EXERCISE -> Read through the records below and copy each line that uses the word "vspace".

(Dataset entries)

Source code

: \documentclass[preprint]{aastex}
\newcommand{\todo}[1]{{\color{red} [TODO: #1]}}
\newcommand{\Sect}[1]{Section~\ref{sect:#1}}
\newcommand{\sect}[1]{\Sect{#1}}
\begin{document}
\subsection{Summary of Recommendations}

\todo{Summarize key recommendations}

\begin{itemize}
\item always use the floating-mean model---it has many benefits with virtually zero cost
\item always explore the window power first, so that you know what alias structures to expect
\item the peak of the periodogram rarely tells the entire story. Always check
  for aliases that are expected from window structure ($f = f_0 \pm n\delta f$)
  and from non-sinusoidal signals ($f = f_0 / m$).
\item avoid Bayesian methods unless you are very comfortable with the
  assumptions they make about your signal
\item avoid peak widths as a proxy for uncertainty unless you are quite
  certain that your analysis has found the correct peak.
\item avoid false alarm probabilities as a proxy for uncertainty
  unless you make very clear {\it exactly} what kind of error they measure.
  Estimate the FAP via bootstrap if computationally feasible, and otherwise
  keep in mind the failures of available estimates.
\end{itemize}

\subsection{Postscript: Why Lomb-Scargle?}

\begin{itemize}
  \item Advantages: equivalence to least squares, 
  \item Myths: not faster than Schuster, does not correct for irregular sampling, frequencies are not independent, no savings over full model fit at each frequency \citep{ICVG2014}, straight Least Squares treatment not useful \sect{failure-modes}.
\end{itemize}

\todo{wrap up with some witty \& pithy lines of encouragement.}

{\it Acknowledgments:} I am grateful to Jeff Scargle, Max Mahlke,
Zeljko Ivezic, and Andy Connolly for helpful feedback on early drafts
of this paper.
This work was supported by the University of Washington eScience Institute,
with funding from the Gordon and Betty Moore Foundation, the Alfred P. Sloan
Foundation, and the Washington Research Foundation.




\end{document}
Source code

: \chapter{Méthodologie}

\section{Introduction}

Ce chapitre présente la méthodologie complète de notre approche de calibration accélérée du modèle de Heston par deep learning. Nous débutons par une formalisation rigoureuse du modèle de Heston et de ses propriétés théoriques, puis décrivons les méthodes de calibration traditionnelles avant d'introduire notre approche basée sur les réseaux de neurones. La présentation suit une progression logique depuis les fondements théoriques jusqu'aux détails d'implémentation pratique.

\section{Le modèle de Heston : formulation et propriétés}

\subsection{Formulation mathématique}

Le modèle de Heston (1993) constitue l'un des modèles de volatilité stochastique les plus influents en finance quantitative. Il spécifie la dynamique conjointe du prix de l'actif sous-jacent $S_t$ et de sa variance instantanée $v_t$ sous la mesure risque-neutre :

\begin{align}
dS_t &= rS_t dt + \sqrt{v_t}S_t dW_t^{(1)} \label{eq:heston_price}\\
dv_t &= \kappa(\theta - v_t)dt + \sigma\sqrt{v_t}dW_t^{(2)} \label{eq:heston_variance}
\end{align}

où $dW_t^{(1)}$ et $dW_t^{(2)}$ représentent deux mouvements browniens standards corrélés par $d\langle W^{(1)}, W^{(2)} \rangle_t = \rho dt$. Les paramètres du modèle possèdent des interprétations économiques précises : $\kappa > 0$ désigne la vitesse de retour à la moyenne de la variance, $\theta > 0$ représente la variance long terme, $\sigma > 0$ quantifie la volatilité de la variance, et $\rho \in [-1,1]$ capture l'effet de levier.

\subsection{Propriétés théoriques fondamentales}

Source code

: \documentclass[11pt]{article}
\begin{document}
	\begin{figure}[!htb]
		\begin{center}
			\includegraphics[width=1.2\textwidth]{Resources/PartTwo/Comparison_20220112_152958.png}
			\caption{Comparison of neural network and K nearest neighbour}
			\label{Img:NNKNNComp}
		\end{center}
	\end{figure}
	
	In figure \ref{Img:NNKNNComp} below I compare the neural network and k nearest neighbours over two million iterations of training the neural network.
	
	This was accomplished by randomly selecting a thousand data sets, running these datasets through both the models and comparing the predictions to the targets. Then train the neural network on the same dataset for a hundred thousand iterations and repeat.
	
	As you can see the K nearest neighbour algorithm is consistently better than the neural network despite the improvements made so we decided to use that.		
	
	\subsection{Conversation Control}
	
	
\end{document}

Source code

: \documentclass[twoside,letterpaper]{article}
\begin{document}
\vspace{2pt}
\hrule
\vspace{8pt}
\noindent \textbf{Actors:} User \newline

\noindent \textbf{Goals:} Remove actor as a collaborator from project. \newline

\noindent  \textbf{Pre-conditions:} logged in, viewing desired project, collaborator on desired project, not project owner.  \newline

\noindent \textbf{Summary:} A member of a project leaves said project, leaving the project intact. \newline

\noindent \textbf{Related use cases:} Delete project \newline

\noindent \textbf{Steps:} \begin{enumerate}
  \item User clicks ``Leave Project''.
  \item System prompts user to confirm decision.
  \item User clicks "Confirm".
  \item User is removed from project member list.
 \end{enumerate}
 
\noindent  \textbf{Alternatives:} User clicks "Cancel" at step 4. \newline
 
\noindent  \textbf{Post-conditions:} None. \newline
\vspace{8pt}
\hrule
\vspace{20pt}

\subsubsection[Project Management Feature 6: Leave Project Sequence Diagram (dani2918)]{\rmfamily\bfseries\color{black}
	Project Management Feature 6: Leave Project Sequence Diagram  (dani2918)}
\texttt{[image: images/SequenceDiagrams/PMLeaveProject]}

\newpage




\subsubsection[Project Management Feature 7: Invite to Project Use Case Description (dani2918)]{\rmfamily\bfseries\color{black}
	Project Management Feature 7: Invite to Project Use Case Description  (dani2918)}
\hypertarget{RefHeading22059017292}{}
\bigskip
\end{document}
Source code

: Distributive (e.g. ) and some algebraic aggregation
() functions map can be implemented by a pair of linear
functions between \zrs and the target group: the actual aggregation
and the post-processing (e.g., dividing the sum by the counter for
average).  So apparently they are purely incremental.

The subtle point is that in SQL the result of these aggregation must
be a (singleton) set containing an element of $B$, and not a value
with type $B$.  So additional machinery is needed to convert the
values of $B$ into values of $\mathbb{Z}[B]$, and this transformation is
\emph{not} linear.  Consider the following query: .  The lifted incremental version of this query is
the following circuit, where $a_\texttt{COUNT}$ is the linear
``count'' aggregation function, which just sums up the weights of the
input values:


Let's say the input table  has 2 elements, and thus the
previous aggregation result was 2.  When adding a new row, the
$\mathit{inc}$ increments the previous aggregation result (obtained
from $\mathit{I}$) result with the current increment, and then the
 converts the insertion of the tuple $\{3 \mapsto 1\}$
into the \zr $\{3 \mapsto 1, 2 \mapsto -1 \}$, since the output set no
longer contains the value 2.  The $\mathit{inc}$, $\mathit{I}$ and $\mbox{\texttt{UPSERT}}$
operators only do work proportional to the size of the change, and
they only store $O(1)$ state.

RESULT ->
\vspace{2pt}
\vspace{8pt}
\vspace{8pt}
\vspace{20pt}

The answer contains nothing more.